EXERCISE –
If a line in the records below contains "approaches", copy that line.

Collected data
Segment Open

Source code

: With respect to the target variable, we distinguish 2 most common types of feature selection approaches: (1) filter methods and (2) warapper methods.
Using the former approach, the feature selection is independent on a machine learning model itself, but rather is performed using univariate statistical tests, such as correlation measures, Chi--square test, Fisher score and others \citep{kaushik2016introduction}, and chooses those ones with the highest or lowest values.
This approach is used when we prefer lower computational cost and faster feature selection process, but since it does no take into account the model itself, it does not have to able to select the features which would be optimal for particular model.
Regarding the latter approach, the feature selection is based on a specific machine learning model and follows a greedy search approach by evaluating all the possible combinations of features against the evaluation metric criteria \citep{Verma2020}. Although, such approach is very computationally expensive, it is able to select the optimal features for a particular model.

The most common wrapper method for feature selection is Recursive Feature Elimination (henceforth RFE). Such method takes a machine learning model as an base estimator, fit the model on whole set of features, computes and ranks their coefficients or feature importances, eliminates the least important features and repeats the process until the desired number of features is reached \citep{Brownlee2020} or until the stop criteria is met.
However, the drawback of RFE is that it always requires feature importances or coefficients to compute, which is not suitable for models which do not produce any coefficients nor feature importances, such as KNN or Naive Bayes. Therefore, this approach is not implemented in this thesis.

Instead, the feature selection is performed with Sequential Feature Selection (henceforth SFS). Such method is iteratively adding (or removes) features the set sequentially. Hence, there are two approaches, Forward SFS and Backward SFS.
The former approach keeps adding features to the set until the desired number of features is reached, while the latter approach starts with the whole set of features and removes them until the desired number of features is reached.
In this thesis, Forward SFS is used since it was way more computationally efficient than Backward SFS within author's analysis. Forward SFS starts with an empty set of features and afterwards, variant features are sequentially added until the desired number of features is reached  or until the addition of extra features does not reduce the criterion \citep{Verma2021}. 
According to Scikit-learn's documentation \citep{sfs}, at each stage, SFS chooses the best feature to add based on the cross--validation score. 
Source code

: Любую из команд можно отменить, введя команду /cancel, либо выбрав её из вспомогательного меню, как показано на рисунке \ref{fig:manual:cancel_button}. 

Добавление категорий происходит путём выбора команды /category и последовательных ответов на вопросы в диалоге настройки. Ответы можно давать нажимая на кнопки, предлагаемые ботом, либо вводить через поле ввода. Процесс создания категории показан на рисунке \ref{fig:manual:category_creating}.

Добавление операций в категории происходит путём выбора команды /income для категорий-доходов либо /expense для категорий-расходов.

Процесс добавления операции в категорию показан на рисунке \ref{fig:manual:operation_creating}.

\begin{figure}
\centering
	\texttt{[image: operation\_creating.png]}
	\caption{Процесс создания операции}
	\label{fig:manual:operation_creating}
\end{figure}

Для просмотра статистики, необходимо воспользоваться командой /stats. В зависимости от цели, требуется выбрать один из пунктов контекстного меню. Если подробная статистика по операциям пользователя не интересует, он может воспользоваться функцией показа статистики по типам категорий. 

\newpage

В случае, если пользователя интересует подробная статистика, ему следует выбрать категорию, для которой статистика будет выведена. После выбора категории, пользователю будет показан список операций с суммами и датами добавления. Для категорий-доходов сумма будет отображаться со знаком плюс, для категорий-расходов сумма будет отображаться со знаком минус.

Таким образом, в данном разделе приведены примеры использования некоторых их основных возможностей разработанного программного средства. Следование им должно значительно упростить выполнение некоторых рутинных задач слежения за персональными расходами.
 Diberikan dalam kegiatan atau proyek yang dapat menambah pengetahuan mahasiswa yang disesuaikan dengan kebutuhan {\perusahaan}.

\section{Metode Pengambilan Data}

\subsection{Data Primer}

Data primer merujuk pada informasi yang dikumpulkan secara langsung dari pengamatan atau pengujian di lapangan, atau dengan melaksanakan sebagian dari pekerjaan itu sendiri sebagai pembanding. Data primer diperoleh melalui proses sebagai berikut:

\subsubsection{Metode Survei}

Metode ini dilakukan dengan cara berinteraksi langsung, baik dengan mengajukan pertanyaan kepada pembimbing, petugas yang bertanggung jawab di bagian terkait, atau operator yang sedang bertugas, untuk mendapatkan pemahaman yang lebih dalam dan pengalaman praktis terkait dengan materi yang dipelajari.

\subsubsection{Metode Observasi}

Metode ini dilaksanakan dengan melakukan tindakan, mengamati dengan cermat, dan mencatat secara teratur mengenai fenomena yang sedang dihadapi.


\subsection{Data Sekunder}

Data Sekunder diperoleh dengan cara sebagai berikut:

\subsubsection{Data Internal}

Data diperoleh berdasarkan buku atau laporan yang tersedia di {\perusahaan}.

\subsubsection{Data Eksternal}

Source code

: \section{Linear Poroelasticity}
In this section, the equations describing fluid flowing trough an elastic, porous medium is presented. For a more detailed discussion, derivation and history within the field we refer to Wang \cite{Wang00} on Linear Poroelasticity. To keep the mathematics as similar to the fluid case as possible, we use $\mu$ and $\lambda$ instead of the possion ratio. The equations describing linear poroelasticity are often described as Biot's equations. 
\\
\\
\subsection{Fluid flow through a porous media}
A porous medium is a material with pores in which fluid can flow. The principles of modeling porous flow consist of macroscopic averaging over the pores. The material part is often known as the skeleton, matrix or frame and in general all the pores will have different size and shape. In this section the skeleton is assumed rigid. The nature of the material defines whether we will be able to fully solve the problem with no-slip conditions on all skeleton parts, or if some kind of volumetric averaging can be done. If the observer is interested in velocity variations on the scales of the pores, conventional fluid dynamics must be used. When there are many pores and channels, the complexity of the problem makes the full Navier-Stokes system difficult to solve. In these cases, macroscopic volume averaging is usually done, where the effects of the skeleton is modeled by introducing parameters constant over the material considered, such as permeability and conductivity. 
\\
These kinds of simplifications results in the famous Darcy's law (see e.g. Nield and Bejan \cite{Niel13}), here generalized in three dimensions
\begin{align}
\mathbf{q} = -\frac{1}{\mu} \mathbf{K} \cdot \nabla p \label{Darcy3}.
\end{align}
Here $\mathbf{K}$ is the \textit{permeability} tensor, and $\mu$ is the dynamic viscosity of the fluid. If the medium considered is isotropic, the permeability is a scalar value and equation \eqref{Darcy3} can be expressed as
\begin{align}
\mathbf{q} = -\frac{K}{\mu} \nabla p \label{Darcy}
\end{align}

Segment Closed

SOLUTION BELOW –
: With respect to the target variable, we distinguish 2 most common types of feature selection approaches: (1) filter methods and (2) warapper methods.
Instead, the feature selection is performed with Sequential Feature Selection (henceforth SFS). Such method is iteratively adding (or removes) features the set sequentially. Hence, there are two approaches, Forward SFS and Backward SFS.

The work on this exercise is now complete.